José Antonio Segatto: Desventuras de uma revolução

Despótica e hostil à democracia, a gerontocracia cubana perdeu o encanto.
Foto: Sven Creutzmann/Mambo photo/Getty Images
Foto: Sven Creutzmann/Mambo photo/Getty Images

Despótica e hostil à democracia, a gerontocracia cubana perdeu o encanto

Há seis décadas, em 1.º de janeiro de 1959, uma coluna rebelde tomou Havana, desencadeando um processo revolucionário. Encetada dois anos antes por um grupamento guerrilheiro em Sierra Maestra, a insurreição levou à deposição da ditadura corrupta e cruel de Fulgêncio Batista (1952-59) e sua substituição por um governo nacional-democrático , a seguir metamorfoseado em regime de cunho socialista, sob a liderança de Fidel Castro.

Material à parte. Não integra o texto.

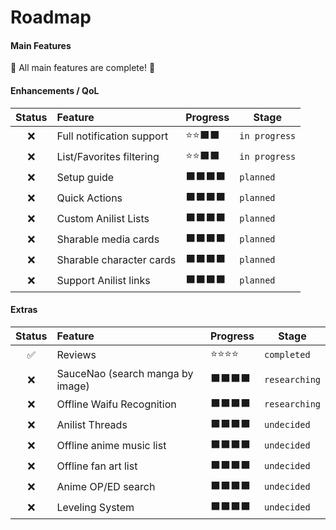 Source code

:# Roadmap

#### Main Features
🎉 All main features are complete! 🎉


#### Enhancements / QoL
| Status | Feature                   | Progress | Stage         |
| :----: | :------------------------ | -------- | ------------- |
|   ❌    | Full notification support | ⭐⭐⬛⬛     | `in progress` |
|   ❌    | List/Favorites filtering  | ⭐⭐⬛⬛     | `in progress` |
|   ❌    | Setup guide               | ⬛⬛⬛⬛     | `planned`     |
|   ❌    | Quick Actions             | ⬛⬛⬛⬛     | `planned`     |
|   ❌    | Custom Anilist Lists      | ⬛⬛⬛⬛     | `planned`     |
|   ❌    | Sharable media cards      | ⬛⬛⬛⬛     | `planned`     |
|   ❌    | Sharable character cards  | ⬛⬛⬛⬛     | `planned`     |
|   ❌    | Support Anilist links     | ⬛⬛⬛⬛     | `planned`     |

#### Extras
| Status | Feature                          | Progress | Stage         |
| :----: | :------------------------------- | -------- | ------------- |
|   ✅    | Reviews                          | ⭐⭐⭐⭐     | `completed`   |
|   ❌    | SauceNao (search manga by image) | ⬛⬛⬛⬛     | `researching` |
|   ❌    | Offline Waifu Recognition        | ⬛⬛⬛⬛     | `researching` |
|   ❌    | Anilist Threads                  | ⬛⬛⬛⬛     | `undecided`   |
|   ❌    | Offline anime music list         | ⬛⬛⬛⬛     | `undecided`   |
|   ❌    | Offline fan art list             | ⬛⬛⬛⬛     | `undecided`   |
|   ❌    | Anime OP/ED search               | ⬛⬛⬛⬛     | `undecided`   |
|   ❌    | Leveling System                  | ⬛⬛⬛⬛     | `undecided`   |
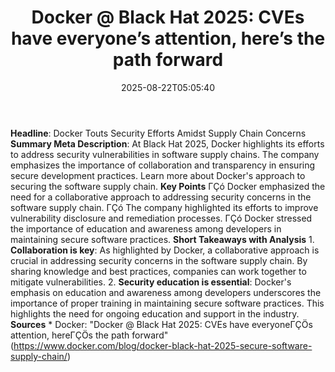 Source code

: ﻿---
title: "Docker @ Black Hat 2025: CVEs have everyone’s attention, here’s the path forward"
date: "2025-08-22T05:05:40"
category: "Markets"
summary: ""
slug: "docker  black hat 2025 cves have everyones attention heres t"
source_urls:
  - "https://www.docker.com/blog/docker-black-hat-2025-secure-software-supply-chain/"
seo:
  title: "Docker @ Black Hat 2025: CVEs have everyone’s attention, here’s the path forward | Hash n Hedge"
  description: ""
  keywords: ["news", "markets", "brief"]
---
**Headline**: Docker Touts Security Efforts Amidst Supply Chain Concerns  **Summary Meta Description**: At Black Hat 2025, Docker highlights its efforts to address security vulnerabilities in software supply chains. The company emphasizes the importance of collaboration and transparency in ensuring secure development practices. Learn more about Docker's approach to securing the software supply chain.  **Key Points**  ΓÇó Docker emphasized the need for a collaborative approach to addressing security concerns in the software supply chain. ΓÇó The company highlighted its efforts to improve vulnerability disclosure and remediation processes. ΓÇó Docker stressed the importance of education and awareness among developers in maintaining secure software practices.  **Short Takeaways with Analysis**  1. **Collaboration is key**: As highlighted by Docker, a collaborative approach is crucial in addressing security concerns in the software supply chain. By sharing knowledge and best practices, companies can work together to mitigate vulnerabilities. 2. **Security education is essential**: Docker's emphasis on education and awareness among developers underscores the importance of proper training in maintaining secure software practices. This highlights the need for ongoing education and support in the industry.  **Sources**  * Docker: "Docker @ Black Hat 2025: CVEs have everyoneΓÇÖs attention, hereΓÇÖs the path forward" (https://www.docker.com/blog/docker-black-hat-2025-secure-software-supply-chain/) 
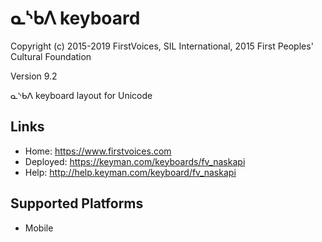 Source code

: ᓇᔅᑲᐱ keyboard
======================

Copyright (c) 2015-2019 FirstVoices, SIL International, 2015 First Peoples' Cultural Foundation

Version 9.2

ᓇᔅᑲᐱ keyboard layout for Unicode

Links
-----

 * Home:     <https://www.firstvoices.com>
 * Deployed: <https://keyman.com/keyboards/fv_naskapi>
 * Help:     <http://help.keyman.com/keyboard/fv_naskapi>
 
Supported Platforms
-------------------

 * Mobile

A sublevação vitoriosa, de fato, só foi possível dado o amplo apoio sociopolítico nas cidades: Movimento 26 de Julho, organizações sindicais e estudantis, partidos liberais e comunista, etc. Entretanto, forjou-se, em seu curso, uma versão mítica da revolução, segundo a qual ela só teria sido exequível pela façanha de um pequeno grupo de destemidos guerrilheiros comandados por Fidel Castro e Che Guevara – este, sobretudo após seu assassinato na Bolívia, em 1967, ganhou aura romântica e foi transformado numa espécie de grife, ícone da juventude rebelde.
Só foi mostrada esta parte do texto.